Roborace: When software engineers are the heroes

Robot car racing will be an e-sport with a difference as software engineers compete to design the best driving algorithm, then let it loose on the road

IDG

IDG

It's rare that software engineers are lauded as the heroes of anything, but Roborace CEO Denis Sverdlov wants to change that.

Sverdlov, formerly CEO of Russian mobile operator Yota, set up Roborace last year with the goal of organizing street races that will pit self-driving cars against one another.

"In the racing environment engineers are usually in the background. Here the software engineers are the heroes," he said at Mobile World Congress in Barcelona on Monday.

Designing and building high-performance race cars is horrendously expensive, but Sverdlov wants Roborace to be an intellectual competition, not a financial one.

"It's not a battle of the budgets," he said.

Rather than have the race teams compete to build their own vehicles, Roborace is building 10 identical electrically powered race cars of its own, and it is in programming these cars to drive themselves autonomously that the teams will compete.

"We do it in a way that all the teams are working on the same hardware. They have to invest all their time and effort in the software," Sverdlov said.

Roborace won't be the first electric car race. Formula E already organizes such a championship with human drivers, and the idea for Roborace grew out of a discussion a year ago following the Beijing leg of the championship, said Alejandro Agag, CEO of Formula E, speaking in the same keynote session as Sverdlov and Simon.

"These robot races will have a big influence on the future of self-driving cars," Agag said.

It's easy to see why. Self-driving vehicles have been pulled over for driving too slowly, and some have expressed fears that they will drive too politely, stopping for inconsiderate pedestrians, but Agag's vision is of a more aggressive artificial intelligence at the wheel.

alejandro agag formula e mwc 2017 Peter Sayer

Formula E CEO Alejandro Agag spoke at Mobile World Congress in Barcelona on Feb. 27, 2017.

"Imagine two robots racing side by side towards a corner. Which one will stop first?" he asked excitedly. "It's very easy," he said. "The one with the biggest talent will go through."

There's every possibility that these driving habits could trickle down into the self-driving vehicles that may one day replace delivery and taxi drivers, making the technology -- for jaywalking pedestrians at least -- a little bit more familiar.

Sverdlov explained that Roborace is deliberately avoiding race tracks for its championship. "Because we want to be relevant to road cars, we use big cities and normal roads to show this," he said.

denis sverdlov roborace mwc 2017 Peter Sayer

Roborace CEO Denis Sverdlov spoke at Mobile World Congress in Barcelona on Feb. 27, 2017.

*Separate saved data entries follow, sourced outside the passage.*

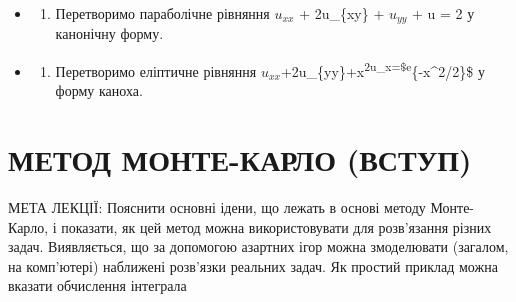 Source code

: \documentclass[
]{article}
\providecommand{\tightlist}{%
  \setlength{\itemsep}{0pt}\setlength{\parskip}{0pt}}
\begin{document}
{{{\begin{itemize}
  \begin{itemize}
  \tightlist
  \item
    \begin{enumerate}
    \def\labelenumi{\alph{enumi})}
    \tightlist
    \item
      u\_t = u\_\{xx\} hu ,
    \end{enumerate}
  \item
    \begin{enumerate}
    \def\labelenumi{\arabic{enumi})}
    \setcounter{enumi}{5}
    \tightlist
    \item
      u\_\{xy\} + u\_\{xx\} + 3u = \textbackslash sin x ,
    \end{enumerate}
  \item
    \textbackslash mathbf\{B\}) ~\textbackslash hat\{u\_\{xx\}\} +
    2\textbackslash hat\{u\_\{yy\}\} = 0, - \textbackslash mathbf\{r\})
    ~u\_\{xx\} = \textbackslash sin\^{}2 x ?
  \end{itemize}
\item
  \begin{enumerate}
  \def\labelenumi{\arabic{enumi}.}
  \setcounter{enumi}{1}
  \tightlist
  \item
    Перетворимо параболічне рівняння \(u_{xx}\) + 2u\_\{xy\} +
    \(u_{yy}\) + u = 2 у канонічну форму.
  \end{enumerate}
\item
  \begin{enumerate}
  \def\labelenumi{\arabic{enumi}.}
  \setcounter{enumi}{2}
  \tightlist
  \item
    Перетворимо еліптичне рівняння
    \(u_{xx}\)+2u\_\{yy\}+x\textsuperscript{2u\_x=\$e}\{-x\^{}2/2\}\$ у
    форму каноха.
  \end{enumerate}
\end{itemize}

\section{МЕТОД МОНТЕ-КАРЛО
(ВСТУП)}\label{ux43cux435ux442ux43eux434-ux43cux43eux43dux442ux435-ux43aux430ux440ux43bux43e-ux432ux441ux442ux443ux43f}

МЕТА ЛЕКЦІЇ: Пояснити основні ідени, що лежать в основі методу
Монте-Карло, і показати, як цей метод можна використовувати для
розв'язання різних задач. Виявляється, що за допомогою азартних ігор
можна змоделювати (загалом, на комп'ютері) наближені розв'язки реальних
задач. Як простий приклад можна вказати обчислення інтеграла

}}}
\end{document}
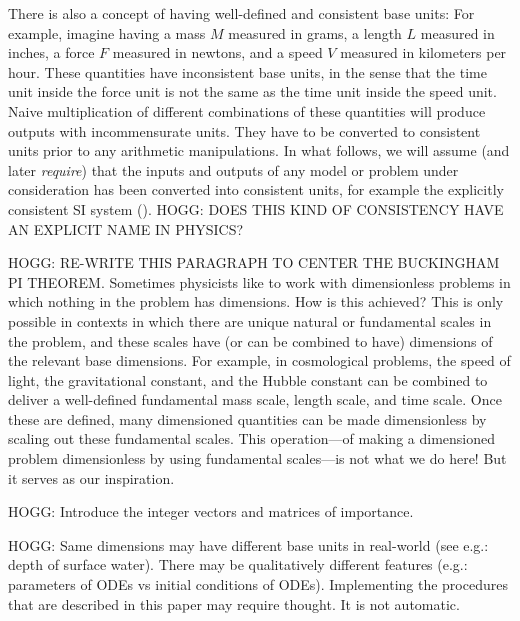 \documentclass[nohyperref]{article}
\theoremstyle{plain}
\theoremstyle{definition}
\theoremstyle{remark}
\begin{document}
There is also a concept of having well-defined and consistent base units:
For example, imagine having a mass $M$ measured in grams, a length $L$ measured in inches, a force $F$ measured in newtons, and a speed $V$ measured in kilometers per hour. These quantities have inconsistent base units, in the sense that the time unit inside the force unit is not the same as the time unit inside the speed unit.
Naive multiplication of different combinations of these quantities will produce outputs with incommensurate units.
They have to be converted to consistent units prior to any arithmetic manipulations.
In what follows, we will assume (and later \emph{require}) that the inputs and outputs of any model or problem under consideration has been converted into consistent units, for example the explicitly consistent SI system (\cite{si}).
HOGG: DOES THIS KIND OF CONSISTENCY HAVE AN EXPLICIT NAME IN PHYSICS?

HOGG: RE-WRITE THIS PARAGRAPH TO CENTER THE BUCKINGHAM PI THEOREM.
Sometimes physicists like to work with dimensionless problems in which nothing in the problem has dimensions.
How is this achieved?
This is only possible in contexts in which there are unique natural or fundamental scales in the problem, and these scales have (or can be combined to have) dimensions of the relevant base dimensions.
For example, in cosmological problems, the speed of light, the gravitational constant, and the Hubble constant can be combined to deliver a well-defined fundamental mass scale, length scale, and time scale.
Once these are defined, many dimensioned quantities can be made dimensionless by scaling out these fundamental scales.
This operation---of making a dimensioned problem dimensionless by using fundamental scales---is not what we do here!
But it serves as our inspiration.

HOGG: Introduce the integer vectors and matrices of importance.

HOGG: Same dimensions may have different base units in real-world (see e.g.: depth of surface water). There may be qualitatively different features (e.g.: parameters of ODEs vs initial conditions of ODEs). Implementing the procedures that are described in this paper may require thought. It is not automatic. 
\end{document}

The cars will use similar technology to monitor their surroundings as that employed by other self-driving car projects, including those of Uber and Alphabet's Waymo.

"When the wheels start turning, this car is completely autonomous," said Roborace Chief Design Officer Daniel Simon, presenting the vehicle that he designed.

The car is rather showy: Simon's previous vehicle design credits include the Hollywood films Tron:Legacy and Captain America: The First Avenger.

At the front of the 975-kilogram car will be four lidar sensors, like radar but with lasers, that allow the vehicle to detect the shape and distance of objects ahead of it, with another one at the rear. Six cameras will provide video feeds of the car's surroundings for its AI, and 18 ultrasonic sensors will complete its picture of its surroundings.

The cars' brains will have to think fast to absorb all that information: their four 300-kilowatt motors will accelerate them to top speeds of up to 320 kilometers per hour, a far cry from the 25 miles per hour to which Waymo's prototypes are limited.